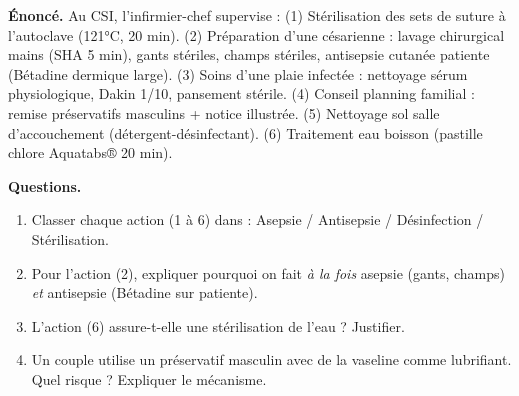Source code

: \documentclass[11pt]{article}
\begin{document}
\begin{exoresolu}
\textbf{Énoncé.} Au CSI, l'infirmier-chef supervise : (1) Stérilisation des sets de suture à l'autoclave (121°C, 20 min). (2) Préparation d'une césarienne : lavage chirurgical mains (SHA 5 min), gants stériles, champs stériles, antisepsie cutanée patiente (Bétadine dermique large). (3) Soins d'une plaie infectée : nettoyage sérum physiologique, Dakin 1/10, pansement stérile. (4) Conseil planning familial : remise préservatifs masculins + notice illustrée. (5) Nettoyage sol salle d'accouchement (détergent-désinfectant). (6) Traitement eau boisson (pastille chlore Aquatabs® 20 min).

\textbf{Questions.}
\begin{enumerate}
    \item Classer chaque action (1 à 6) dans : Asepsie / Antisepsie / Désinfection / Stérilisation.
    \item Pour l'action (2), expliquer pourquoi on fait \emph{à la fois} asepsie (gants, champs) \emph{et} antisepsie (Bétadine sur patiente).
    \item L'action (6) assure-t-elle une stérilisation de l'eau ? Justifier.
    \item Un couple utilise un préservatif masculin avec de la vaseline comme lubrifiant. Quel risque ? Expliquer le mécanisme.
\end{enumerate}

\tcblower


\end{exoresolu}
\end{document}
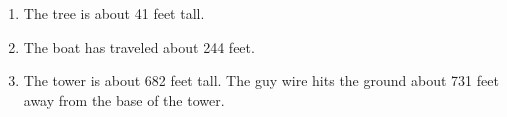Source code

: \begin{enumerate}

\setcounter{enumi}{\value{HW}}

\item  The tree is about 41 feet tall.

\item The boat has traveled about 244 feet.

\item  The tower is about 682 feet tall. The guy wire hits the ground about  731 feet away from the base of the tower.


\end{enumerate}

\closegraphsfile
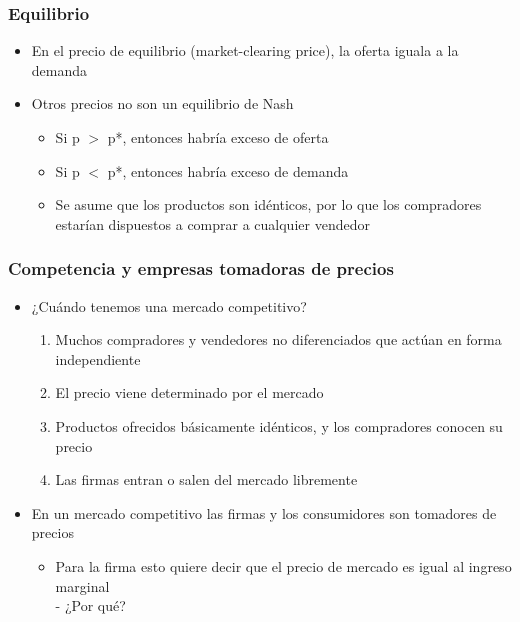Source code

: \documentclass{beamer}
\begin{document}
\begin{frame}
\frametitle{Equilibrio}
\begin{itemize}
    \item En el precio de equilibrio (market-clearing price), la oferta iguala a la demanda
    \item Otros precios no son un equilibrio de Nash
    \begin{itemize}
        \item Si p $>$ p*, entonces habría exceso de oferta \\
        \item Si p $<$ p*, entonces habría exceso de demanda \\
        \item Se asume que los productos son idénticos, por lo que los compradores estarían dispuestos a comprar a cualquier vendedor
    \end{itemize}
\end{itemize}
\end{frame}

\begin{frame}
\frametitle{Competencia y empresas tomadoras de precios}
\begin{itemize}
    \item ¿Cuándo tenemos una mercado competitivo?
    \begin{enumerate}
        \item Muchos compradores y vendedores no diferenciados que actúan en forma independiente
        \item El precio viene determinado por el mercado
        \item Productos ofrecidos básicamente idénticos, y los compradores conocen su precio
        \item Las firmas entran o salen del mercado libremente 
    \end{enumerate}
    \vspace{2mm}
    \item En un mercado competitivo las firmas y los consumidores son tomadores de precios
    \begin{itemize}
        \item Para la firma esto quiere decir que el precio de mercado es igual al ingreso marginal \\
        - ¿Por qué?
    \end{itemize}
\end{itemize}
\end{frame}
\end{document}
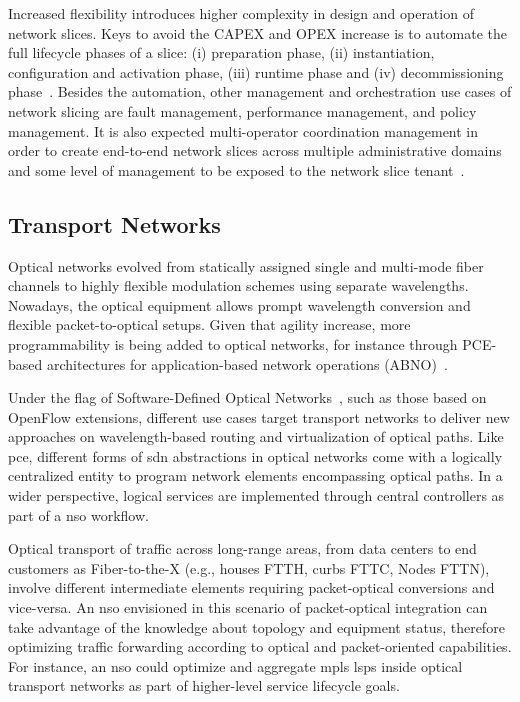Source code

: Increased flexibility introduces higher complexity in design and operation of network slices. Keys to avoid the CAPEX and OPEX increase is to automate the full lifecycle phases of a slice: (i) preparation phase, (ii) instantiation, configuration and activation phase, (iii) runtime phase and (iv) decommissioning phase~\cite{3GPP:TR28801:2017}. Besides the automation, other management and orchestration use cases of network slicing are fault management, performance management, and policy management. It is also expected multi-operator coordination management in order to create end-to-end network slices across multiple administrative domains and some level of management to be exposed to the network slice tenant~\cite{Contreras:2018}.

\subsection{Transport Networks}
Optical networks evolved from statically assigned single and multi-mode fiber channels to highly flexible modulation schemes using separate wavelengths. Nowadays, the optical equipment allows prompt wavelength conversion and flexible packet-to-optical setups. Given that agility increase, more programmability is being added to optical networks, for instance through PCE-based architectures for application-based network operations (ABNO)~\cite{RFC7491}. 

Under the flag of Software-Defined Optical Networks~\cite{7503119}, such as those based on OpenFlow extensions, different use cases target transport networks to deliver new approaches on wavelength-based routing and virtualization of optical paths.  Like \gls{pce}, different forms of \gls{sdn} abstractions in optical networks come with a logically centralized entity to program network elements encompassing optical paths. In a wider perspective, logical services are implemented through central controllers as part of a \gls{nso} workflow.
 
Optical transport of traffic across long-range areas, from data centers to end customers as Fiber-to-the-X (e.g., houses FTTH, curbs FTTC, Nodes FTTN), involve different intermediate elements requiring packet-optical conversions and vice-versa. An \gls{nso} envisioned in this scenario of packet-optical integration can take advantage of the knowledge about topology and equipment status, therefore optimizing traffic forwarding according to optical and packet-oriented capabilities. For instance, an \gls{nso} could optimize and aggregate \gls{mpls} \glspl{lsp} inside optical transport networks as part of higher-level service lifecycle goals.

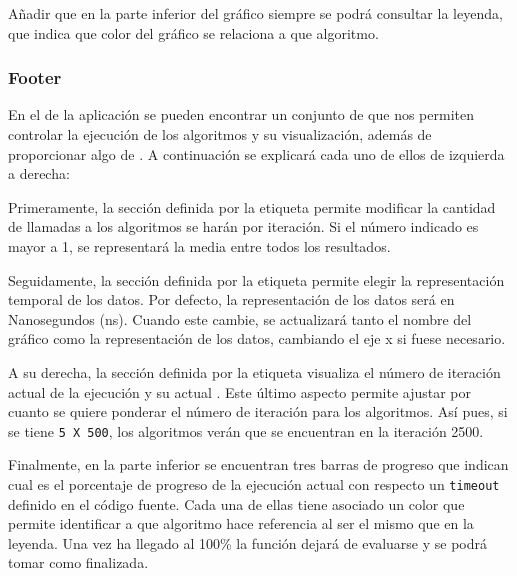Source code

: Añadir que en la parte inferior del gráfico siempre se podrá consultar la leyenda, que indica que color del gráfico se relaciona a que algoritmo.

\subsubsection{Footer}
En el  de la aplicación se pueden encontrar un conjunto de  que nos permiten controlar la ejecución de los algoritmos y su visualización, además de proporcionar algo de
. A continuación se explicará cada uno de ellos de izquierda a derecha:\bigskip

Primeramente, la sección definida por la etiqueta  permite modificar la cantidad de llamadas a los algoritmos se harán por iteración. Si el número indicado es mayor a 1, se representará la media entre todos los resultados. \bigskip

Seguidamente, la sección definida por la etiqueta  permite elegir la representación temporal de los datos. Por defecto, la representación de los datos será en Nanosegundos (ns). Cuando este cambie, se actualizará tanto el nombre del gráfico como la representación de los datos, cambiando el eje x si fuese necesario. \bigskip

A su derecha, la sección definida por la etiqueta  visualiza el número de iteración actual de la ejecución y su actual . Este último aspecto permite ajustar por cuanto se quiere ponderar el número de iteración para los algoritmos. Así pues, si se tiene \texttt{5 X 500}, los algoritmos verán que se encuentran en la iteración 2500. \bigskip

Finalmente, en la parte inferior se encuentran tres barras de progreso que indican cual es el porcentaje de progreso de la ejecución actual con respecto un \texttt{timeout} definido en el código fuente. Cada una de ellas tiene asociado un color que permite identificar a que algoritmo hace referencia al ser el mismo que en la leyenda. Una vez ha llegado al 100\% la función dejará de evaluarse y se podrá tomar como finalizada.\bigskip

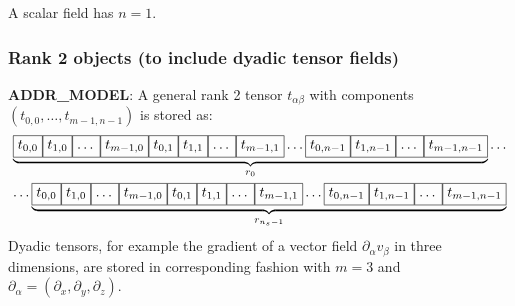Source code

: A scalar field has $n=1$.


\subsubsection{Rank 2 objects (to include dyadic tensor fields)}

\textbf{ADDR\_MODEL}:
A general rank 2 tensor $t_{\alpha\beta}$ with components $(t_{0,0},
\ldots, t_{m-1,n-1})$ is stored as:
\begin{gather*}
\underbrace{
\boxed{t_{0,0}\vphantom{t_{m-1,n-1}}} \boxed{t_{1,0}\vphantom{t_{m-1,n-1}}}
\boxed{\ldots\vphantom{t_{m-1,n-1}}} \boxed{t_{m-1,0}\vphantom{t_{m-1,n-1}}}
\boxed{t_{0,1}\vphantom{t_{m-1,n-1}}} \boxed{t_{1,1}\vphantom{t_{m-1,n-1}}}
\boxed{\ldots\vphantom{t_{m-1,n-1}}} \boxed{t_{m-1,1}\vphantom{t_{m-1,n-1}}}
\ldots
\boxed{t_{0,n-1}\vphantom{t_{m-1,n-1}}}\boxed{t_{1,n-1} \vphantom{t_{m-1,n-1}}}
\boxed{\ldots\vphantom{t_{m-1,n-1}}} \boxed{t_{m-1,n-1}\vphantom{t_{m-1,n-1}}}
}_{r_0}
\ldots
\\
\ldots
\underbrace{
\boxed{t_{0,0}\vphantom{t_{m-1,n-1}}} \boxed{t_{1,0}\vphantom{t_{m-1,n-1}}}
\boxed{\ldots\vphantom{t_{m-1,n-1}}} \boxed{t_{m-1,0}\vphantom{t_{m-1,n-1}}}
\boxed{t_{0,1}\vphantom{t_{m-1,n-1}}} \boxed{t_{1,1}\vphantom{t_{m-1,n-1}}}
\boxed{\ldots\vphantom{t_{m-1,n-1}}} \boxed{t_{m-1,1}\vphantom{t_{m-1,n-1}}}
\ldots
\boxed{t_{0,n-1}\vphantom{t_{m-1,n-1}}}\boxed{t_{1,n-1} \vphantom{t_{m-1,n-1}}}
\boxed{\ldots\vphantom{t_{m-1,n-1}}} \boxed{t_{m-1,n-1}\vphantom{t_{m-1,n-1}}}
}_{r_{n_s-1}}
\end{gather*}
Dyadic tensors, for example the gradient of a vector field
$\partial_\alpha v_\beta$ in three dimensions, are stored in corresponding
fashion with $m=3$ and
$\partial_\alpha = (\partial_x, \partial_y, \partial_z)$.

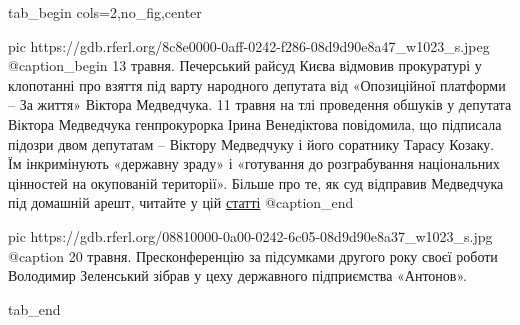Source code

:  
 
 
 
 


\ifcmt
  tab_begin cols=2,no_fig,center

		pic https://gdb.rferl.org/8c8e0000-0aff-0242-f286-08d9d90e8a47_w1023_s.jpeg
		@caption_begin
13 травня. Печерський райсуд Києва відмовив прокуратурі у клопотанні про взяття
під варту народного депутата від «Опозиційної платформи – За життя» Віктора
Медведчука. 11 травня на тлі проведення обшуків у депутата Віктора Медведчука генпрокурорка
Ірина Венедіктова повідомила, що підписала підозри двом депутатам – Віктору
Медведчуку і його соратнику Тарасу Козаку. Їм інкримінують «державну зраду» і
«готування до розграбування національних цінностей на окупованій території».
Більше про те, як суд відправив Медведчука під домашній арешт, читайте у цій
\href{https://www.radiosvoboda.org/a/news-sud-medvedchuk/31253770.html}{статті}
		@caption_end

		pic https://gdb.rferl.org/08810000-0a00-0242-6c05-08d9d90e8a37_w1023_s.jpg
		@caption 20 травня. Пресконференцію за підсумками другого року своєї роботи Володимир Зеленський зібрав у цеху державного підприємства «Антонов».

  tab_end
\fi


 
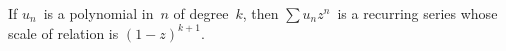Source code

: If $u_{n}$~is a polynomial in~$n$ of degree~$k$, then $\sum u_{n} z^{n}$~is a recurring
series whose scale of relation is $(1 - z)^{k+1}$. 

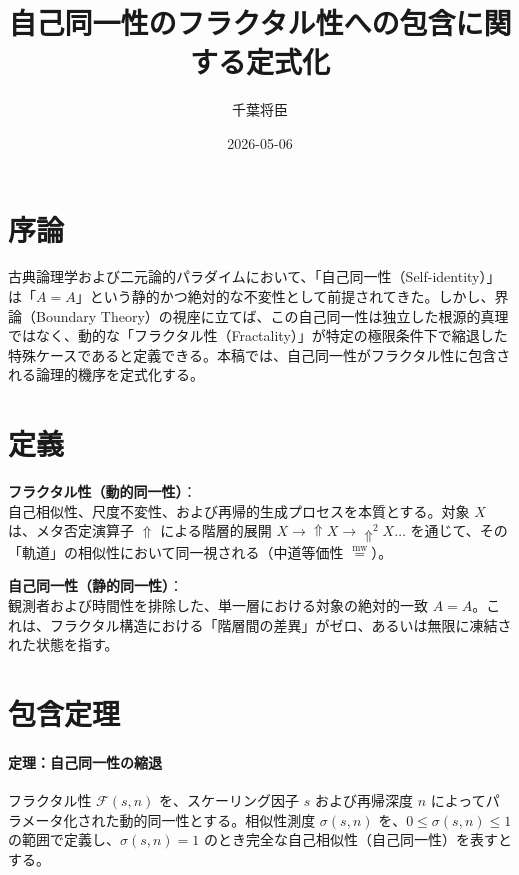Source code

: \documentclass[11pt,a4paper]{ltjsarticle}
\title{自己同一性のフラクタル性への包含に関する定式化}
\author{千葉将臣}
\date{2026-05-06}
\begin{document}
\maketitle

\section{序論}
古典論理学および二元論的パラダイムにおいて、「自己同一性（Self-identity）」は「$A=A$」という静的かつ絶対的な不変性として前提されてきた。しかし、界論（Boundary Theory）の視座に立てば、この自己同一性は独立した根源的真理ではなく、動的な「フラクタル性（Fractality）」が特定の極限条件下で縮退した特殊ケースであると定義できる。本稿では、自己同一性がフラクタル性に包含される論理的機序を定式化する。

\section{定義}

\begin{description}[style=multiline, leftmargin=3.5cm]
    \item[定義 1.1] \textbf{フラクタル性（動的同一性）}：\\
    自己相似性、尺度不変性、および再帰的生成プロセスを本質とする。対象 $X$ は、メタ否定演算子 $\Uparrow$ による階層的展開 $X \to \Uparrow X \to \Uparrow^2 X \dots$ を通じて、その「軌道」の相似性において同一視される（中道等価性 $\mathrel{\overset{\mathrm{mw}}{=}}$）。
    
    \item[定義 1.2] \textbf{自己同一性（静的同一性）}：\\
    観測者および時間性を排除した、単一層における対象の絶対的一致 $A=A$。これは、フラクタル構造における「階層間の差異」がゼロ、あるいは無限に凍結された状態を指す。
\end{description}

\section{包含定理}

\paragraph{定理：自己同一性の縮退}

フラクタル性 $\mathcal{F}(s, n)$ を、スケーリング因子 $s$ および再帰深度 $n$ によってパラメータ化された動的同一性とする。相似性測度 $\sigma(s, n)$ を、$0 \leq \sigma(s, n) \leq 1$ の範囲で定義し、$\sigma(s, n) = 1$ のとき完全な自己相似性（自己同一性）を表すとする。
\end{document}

• [What is expected]
Retype, exactly and in full, the lines above from the one containing "equilibrio de Nash" through the one containing "de demanda \\".

• [Answer box]
    \item Otros precios no son un equilibrio de Nash
    \begin{itemize}
        \item Si p $>$ p*, entonces habría exceso de oferta \\
        \item Si p $<$ p*, entonces habría exceso de demanda \\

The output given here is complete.